Murat Yetkin keşke tekil bir örnek, neredeyse istisna olmaktan çıksa da dengeleyici bir akımın temsilcisi olsa derken iç geçirdiğim bir gazetecilik anlayışını bozulmadan, yılmadan sürdürüyor.
Olgular, bağlantılar ve
açığa çıkarma, yani haber gazeteciliği yapıyor.

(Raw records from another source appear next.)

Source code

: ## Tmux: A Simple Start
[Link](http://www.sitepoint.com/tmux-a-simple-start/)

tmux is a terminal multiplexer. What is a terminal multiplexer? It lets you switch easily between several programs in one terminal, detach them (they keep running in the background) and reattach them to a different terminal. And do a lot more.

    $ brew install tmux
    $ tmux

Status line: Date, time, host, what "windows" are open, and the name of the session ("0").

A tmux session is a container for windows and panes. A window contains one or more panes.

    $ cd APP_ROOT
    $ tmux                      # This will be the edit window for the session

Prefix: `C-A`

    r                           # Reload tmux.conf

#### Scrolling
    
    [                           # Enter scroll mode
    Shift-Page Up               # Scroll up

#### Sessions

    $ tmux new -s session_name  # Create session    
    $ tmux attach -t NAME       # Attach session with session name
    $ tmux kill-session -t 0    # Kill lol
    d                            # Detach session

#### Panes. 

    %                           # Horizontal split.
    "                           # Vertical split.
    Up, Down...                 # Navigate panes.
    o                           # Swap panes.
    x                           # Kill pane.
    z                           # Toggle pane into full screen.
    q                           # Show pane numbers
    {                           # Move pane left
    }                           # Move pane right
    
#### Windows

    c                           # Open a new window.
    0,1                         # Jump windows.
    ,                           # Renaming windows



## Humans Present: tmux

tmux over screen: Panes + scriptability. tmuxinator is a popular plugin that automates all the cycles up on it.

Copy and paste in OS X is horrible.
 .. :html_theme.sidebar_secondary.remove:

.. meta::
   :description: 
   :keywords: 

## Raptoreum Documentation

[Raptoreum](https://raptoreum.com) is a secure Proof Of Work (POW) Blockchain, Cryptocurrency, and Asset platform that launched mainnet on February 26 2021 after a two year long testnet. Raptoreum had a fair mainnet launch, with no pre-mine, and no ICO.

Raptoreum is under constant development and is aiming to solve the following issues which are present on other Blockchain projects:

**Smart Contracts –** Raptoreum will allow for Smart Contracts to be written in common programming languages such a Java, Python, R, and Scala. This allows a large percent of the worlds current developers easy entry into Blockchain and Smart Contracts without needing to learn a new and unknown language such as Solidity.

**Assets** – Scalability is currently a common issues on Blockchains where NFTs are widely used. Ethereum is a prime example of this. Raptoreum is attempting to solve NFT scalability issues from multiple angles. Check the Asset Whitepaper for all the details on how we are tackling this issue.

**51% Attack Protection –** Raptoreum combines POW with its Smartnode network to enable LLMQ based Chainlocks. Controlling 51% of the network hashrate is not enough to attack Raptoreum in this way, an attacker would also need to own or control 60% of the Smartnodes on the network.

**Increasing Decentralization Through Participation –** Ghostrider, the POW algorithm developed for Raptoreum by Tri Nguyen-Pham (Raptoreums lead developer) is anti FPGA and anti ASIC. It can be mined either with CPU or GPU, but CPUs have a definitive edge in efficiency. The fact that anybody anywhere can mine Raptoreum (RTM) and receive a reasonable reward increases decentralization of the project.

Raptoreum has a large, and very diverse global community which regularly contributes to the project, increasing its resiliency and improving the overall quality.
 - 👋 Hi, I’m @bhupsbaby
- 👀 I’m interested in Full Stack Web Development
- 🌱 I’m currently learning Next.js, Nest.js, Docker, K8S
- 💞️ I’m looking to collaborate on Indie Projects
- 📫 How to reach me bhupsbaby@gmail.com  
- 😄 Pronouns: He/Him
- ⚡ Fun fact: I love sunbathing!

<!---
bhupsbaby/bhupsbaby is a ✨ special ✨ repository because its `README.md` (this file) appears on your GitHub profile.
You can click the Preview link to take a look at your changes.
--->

Baskın olanın tersi, yani
olguları hazır fikirlere, sloganlara uydurmak olduğu, haberin değil, görüşün
(bolca da önyargının) öne çıktığı bir ortamda gerçekten ender bir örnek.
Mecazlarımızı tıptan
seçecek olursak estetik cerrahinin alıp yürüdüğü yerde onunki anatomistlik.
Anlamaktan önce -çoğu
zaman anlamak yerine- fikir sahibi olunan bir kültürde pek makbul değil belki
ama tam da olgulara, belgelenmiş saklı bağlantılara ve bunların götürdüğü perspektiflere
merak ve ihtiyaç duyanlara esaslı bir belge Meraklısı İçin Darbeler Kitabı.
Kapsamlı bir araştırma,
birikim ve gazetecilik geçmişinin filtresinden geçirilmiş, çapağı çamurundan,
paraziti gürültüsünden (ve hafızanın çarpıtıcılığından) arındırılmış yakın
tarih.
Sıradan insanın anca
kafasına düzenli olarak balyoz indirilen figüran rolüne çıkabildiğini ortaya
bütün çıplaklığıyla koyan kıyasıya bir iç-dış iktidar savaşları tarihi.
Dolayısıyla ne kadar
dinamikse o kadar iç kapayıcı.
Ama işte ustalık, böyle
bir yakın tarihi (tıpkı dizinin diğer kitaplarında olduğu gibi) hiç aksamayan
bir sürükleyicilikle okutması.
Bunda yazarlık yeteneği
kadar, “vay canına!” dedirten sunduğu, kafamdaki resimleri sorgulatan yapboz
parçaları da rol oynuyor.
İç dinamikleri bir yana
bırakıp her şeyi dış güçlere bağlama adetimiz, toprağı bırakıp tohuma odaklanırken,
Murat, bakışımızı asıl toprağa yöneltmenin, kendimize bir bakmanın gereğini de
kitap boyunca bir leitmotif olarak duyuruyor.